(MATERIALS PROVIDED):
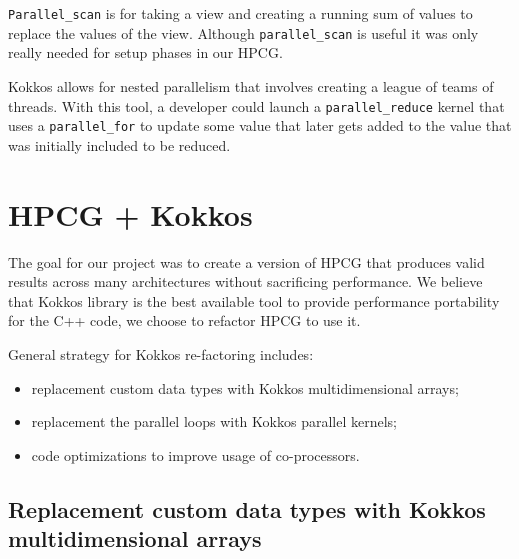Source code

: \documentclass{ccr15}
\begin{document}
\texttt{Parallel\_scan} is for taking a view and creating a running sum of values
to replace the values of the view. Although \texttt{parallel\_scan} is useful it was only really needed
for setup phases in our HPCG.

Kokkos allows for nested parallelism that involves creating a league of teams of threads.
With this tool, a developer could launch a \texttt{parallel\_reduce} kernel that uses a \texttt{parallel\_for} to
update some value that later gets added to the value that was initially included to be reduced.



\section{HPCG + Kokkos}

The goal for our project was to create a version of HPCG that 
produces valid results across many architectures without sacrificing performance.
We believe that Kokkos library is the best available tool to provide performance portability for the C++ code, we choose to refactor HPCG to use it.

General strategy for Kokkos re-factoring includes: 
\begin{itemize}
\item replacement custom data types with Kokkos multidimensional arrays; 
\item replacement the parallel loops with Kokkos parallel kernels; 
\item code optimizations to improve usage of co-processors.
\end{itemize}




\subsection{Replacement custom data types with Kokkos multidimensional arrays}
\end{document}
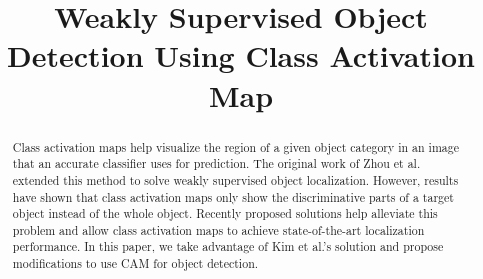 \documentclass[conference]{IEEEtran}
\begin{document}
\title{Weakly Supervised Object Detection Using Class Activation Map\\
}

\author{
    \and
    \and
    \and
}


\maketitle

\begin{abstract}
    Class activation maps help visualize the region of a given object category in an image that an accurate classifier uses for prediction. The original work of Zhou et al. \cite{zhou2015cnnlocalization} extended this method to solve weakly supervised object localization. However, results have shown that class activation maps only show the discriminative parts of a target object instead of the whole object. Recently proposed solutions help alleviate this problem and allow class activation maps to achieve state-of-the-art localization performance. In this paper, we take advantage of Kim et al.'s \cite{kim2022bridging} solution and propose modifications to use CAM for object detection.
\end{abstract}
\end{document}

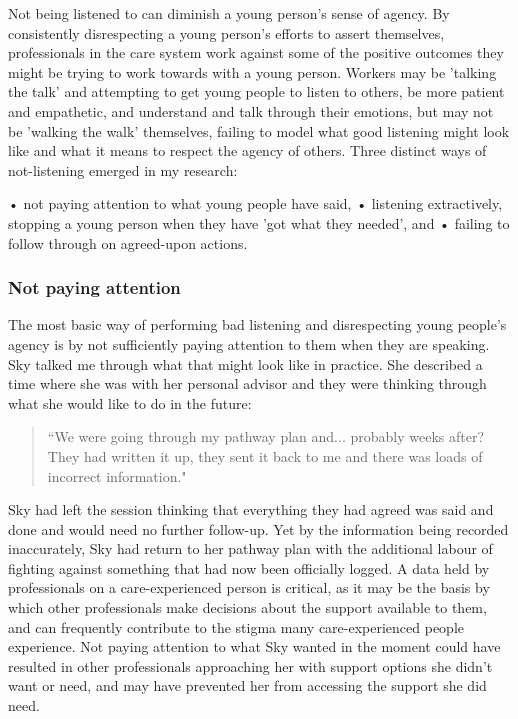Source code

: Not being listened to can diminish a young person's sense of agency. By consistently disrespecting a young person's efforts to assert themselves, professionals in the care system work against some of the positive outcomes they might be trying to work towards with a young person. Workers may be 'talking the talk' and attempting to get young people to listen to others, be more patient and empathetic, and understand and talk through their emotions, but may not be 'walking the walk' themselves, failing to model what good listening might look like and what it means to respect the agency of others. Three distinct ways of not-listening emerged in my research:

•	not paying attention to what young people have said,
•	listening extractively, stopping a young person when they have 'got what they needed', and
•	failing to follow through on agreed-upon actions.

\subsubsection{Not paying attention}
The most basic way of performing bad listening and disrespecting young people's agency is by not sufficiently paying attention to them when they are speaking. Sky talked me through what that might look like in practice. She described a time where she was with her personal advisor and they were thinking through what she would like to do in the future:

\begin{quote}
“We were going through my pathway plan and... probably weeks after? They had written it up, they sent it back to me and there was loads of incorrect information."
\end{quote}

Sky had left the session thinking that everything they had agreed was said and done and would need no further follow-up. Yet by the information being recorded inaccurately, Sky had return to her pathway plan with the additional labour of fighting against something that had now been officially logged. A data held by professionals on a care-experienced person is critical, as it may be the basis by which other professionals make decisions about the support available to them, and can frequently contribute to the stigma many care-experienced people experience. Not paying attention to what Sky wanted in the moment could have resulted in other professionals approaching her with support options she didn't want or need, and may have prevented her from accessing the support she did need.


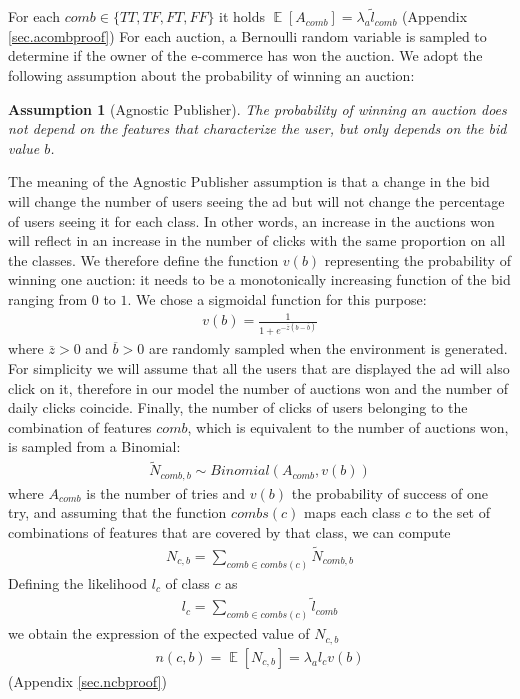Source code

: \documentclass[11pt]{article} %
\DeclareMathOperator{\EX}{\mathbb{E}}
\newtheorem*{assumption}{Assumption}
\begin{document}
For each $comb \in \{TT,TF,FT,FF\}$ it holds $\EX[A_{comb}] = \lambda_a \tilde{l}_{comb}$ (Appendix \ref{sec.acombproof})
\newline
\newline
For each auction, a Bernoulli random variable is sampled to determine if the owner of the e-commerce has won the auction. We adopt the following assumption about the probability of winning an auction:
\begin{assumption}[Agnostic Publisher] The probability of winning an auction does not depend on the features that characterize the user, but only depends on the bid value $b$.
\end{assumption}
The meaning of the Agnostic Publisher assumption is that a change in the bid will change the number of users seeing the ad but will not change the percentage of users seeing it for each class. In other words, an increase in the auctions won will reflect in an increase in the number of clicks with the same proportion on all the classes.
\newline
\newline
We therefore define the function $v(b)$ representing the probability of winning one auction: it needs to be a monotonically increasing function of the bid ranging from $0$ to $1$. We chose a sigmoidal function for this purpose:
\begin{align*}
v(b)=\frac{1}{1+e^{-\overline z(b-\overline b)}}
\end{align*}
where $\overline z > 0$ and $\overline b > 0$ are randomly sampled when the environment is generated.
\newline
\newline
For simplicity we will assume that all the users that are displayed the ad will also click on it, therefore in our model the number of auctions won and the number of daily clicks coincide.
\newline
\newline
Finally, the number of clicks of users belonging to the combination of features $comb$, which is equivalent to the number of auctions won, is sampled from a Binomial:
\begin{align*}
\tilde{N}_{comb,b} \sim Binomial(A_{comb}, v(b))
\end{align*}
where $A_{comb}$ is the number of tries and $v(b)$ the probability of success of one try, and assuming that the function $combs(c)$ maps each class $c$ to the set of combinations of features that are covered by that class, we can compute
\begin{align*}
N_{c,b} = \sum_{comb \in combs(c)}{\tilde{N}_{comb,b}}
\end{align*}
Defining the likelihood $l_c$ of class $c$ as 
\begin{align*}
l_c = \sum_{comb \in combs(c)}{\tilde{l}_{comb}}
\end{align*}
we obtain the expression of the expected value of $N_{c,b}$ 
\begin{align*}
n(c,b) = \EX[N_{c,b}] =\lambda_al_{c}v(b)
\end{align*}
 (Appendix \ref{sec.ncbproof})
\end{document}
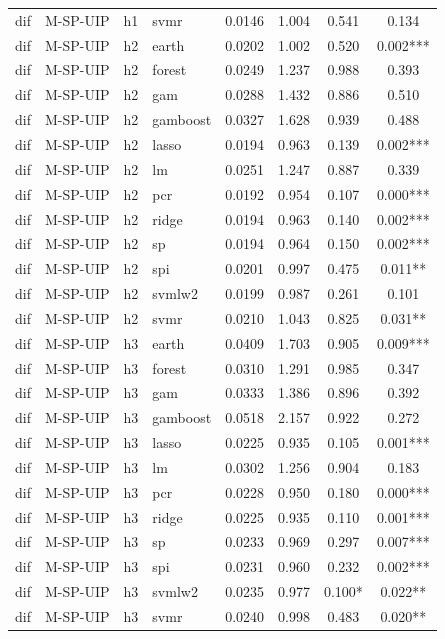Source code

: \begin{ThreePartTable}
\begin{longtable}[t]{llclcccc}
dif & M-SP-UIP & h1 & svmr & 0.0146 & 1.004 & 0.541 & 0.134\\
\addlinespace
dif & M-SP-UIP & h2 & earth & 0.0202 & 1.002 & 0.520 & 0.002***\\
dif & M-SP-UIP & h2 & forest & 0.0249 & 1.237 & 0.988 & 0.393\\
dif & M-SP-UIP & h2 & gam & 0.0288 & 1.432 & 0.886 & 0.510\\
dif & M-SP-UIP & h2 & gamboost & 0.0327 & 1.628 & 0.939 & 0.488\\
dif & M-SP-UIP & h2 & lasso & 0.0194 & 0.963 & 0.139 & 0.002***\\
dif & M-SP-UIP & h2 & lm & 0.0251 & 1.247 & 0.887 & 0.339\\
dif & M-SP-UIP & h2 & pcr & 0.0192 & 0.954 & 0.107 & 0.000***\\
dif & M-SP-UIP & h2 & ridge & 0.0194 & 0.963 & 0.140 & 0.002***\\
dif & M-SP-UIP & h2 & sp & 0.0194 & 0.964 & 0.150 & 0.002***\\
dif & M-SP-UIP & h2 & spi & 0.0201 & 0.997 & 0.475 & 0.011**\\
dif & M-SP-UIP & h2 & svmlw2 & 0.0199 & 0.987 & 0.261 & 0.101\\
dif & M-SP-UIP & h2 & svmr & 0.0210 & 1.043 & 0.825 & 0.031**\\
\addlinespace
dif & M-SP-UIP & h3 & earth & 0.0409 & 1.703 & 0.905 & 0.009***\\
dif & M-SP-UIP & h3 & forest & 0.0310 & 1.291 & 0.985 & 0.347\\
dif & M-SP-UIP & h3 & gam & 0.0333 & 1.386 & 0.896 & 0.392\\
dif & M-SP-UIP & h3 & gamboost & 0.0518 & 2.157 & 0.922 & 0.272\\
dif & M-SP-UIP & h3 & lasso & 0.0225 & 0.935 & 0.105 & 0.001***\\
dif & M-SP-UIP & h3 & lm & 0.0302 & 1.256 & 0.904 & 0.183\\
dif & M-SP-UIP & h3 & pcr & 0.0228 & 0.950 & 0.180 & 0.000***\\
dif & M-SP-UIP & h3 & ridge & 0.0225 & 0.935 & 0.110 & 0.001***\\
dif & M-SP-UIP & h3 & sp & 0.0233 & 0.969 & 0.297 & 0.007***\\
dif & M-SP-UIP & h3 & spi & 0.0231 & 0.960 & 0.232 & 0.002***\\
dif & M-SP-UIP & h3 & svmlw2 & 0.0235 & 0.977 & 0.100* & 0.022**\\
dif & M-SP-UIP & h3 & svmr & 0.0240 & 0.998 & 0.483 & 0.020**\\

\end{longtable}
\end{ThreePartTable}
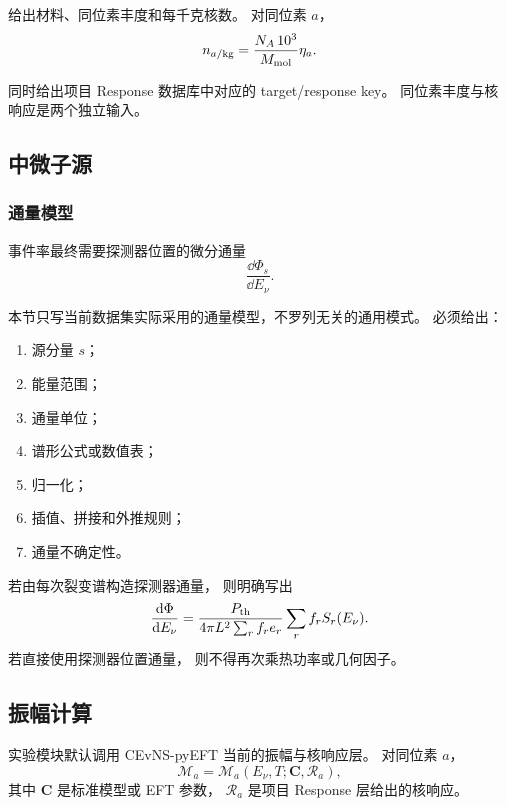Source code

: 给出材料、同位素丰度和每千克核数。
对同位素 $a$，
\begin{equation}
  n_{a/{\rm kg}}
  =
  \frac{N_A\,10^3}{M_{\rm mol}}\eta_a.
\end{equation}

同时给出项目 Response 数据库中对应的 target/response key。
同位素丰度与核响应是两个独立输入。

\subsection{中微子源}

\subsubsection{通量模型}

事件率最终需要探测器位置的微分通量
\begin{equation}
  \frac{\dd\Phi_s}{\dd E_\nu}.
\end{equation}

本节只写当前数据集实际采用的通量模型，不罗列无关的通用模式。
必须给出：
\begin{enumerate}
  \item 源分量 $s$；
  \item 能量范围；
  \item 通量单位；
  \item 谱形公式或数值表；
  \item 归一化；
  \item 插值、拼接和外推规则；
  \item 通量不确定性。
\end{enumerate}

若由每次裂变谱构造探测器通量，
则明确写出
\begin{equation}
  \frac{\dd\Phi}{\dd E_\nu}
  =
  \frac{P_{\rm th}}
  {4\pi L^2\sum_r f_re_r}
  \sum_r f_rS_r(E_\nu).
\end{equation}
若直接使用探测器位置通量，
则不得再次乘热功率或几何因子。

\subsection{振幅计算}

实验模块默认调用 CEvNS-pyEFT 当前的振幅与核响应层。
对同位素 $a$，
\begin{equation}
  \mathcal M_a
  =
  \mathcal M_a
  \left(
    E_\nu,T;
    \boldsymbol C,
    \mathcal R_a
  \right),
\end{equation}
其中 $\boldsymbol C$ 是标准模型或 EFT 参数，
$\mathcal R_a$ 是项目 Response 层给出的核响应。

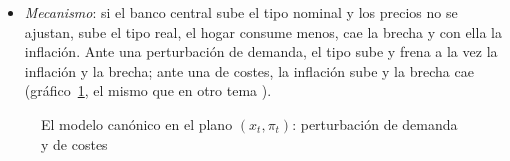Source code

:\documentclass[11pt]{article}
\begin{document}
\begin{infografia}[H]
\centering
\caption{Las 3~ecuaciones del modelo neokeynesiano}\label{figu:nek-esquema}
\end{infografia}

\begin{itemize}
\item \emph{Mecanismo}: si el banco central sube el tipo nominal y los precios no se ajustan, sube el tipo real, el hogar consume menos, cae la brecha y con ella la inflación. Ante una perturbación de demanda, el tipo sube y frena a la vez la inflación y la brecha; ante una de costes, la inflación sube y la brecha cae (gráfico~\ref{fig:nek-xpi}, el mismo que en otro tema ).
\end{itemize}

\begin{figure}[H]
\centering
\caption{El modelo canónico en el plano $(x_t,\pi_t)$: perturbación de demanda y de costes}\label{fig:nek-xpi}
\end{figure}
\end{document}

(THE PROBLEM):
From the records above, pull out every line containing the word "ridge".

(PROBLEM SOLUTION):
dif & M-SP-UIP & h2 & ridge & 0.0194 & 0.963 & 0.140 & 0.002***\\
dif & M-SP-UIP & h3 & ridge & 0.0225 & 0.935 & 0.110 & 0.001***\\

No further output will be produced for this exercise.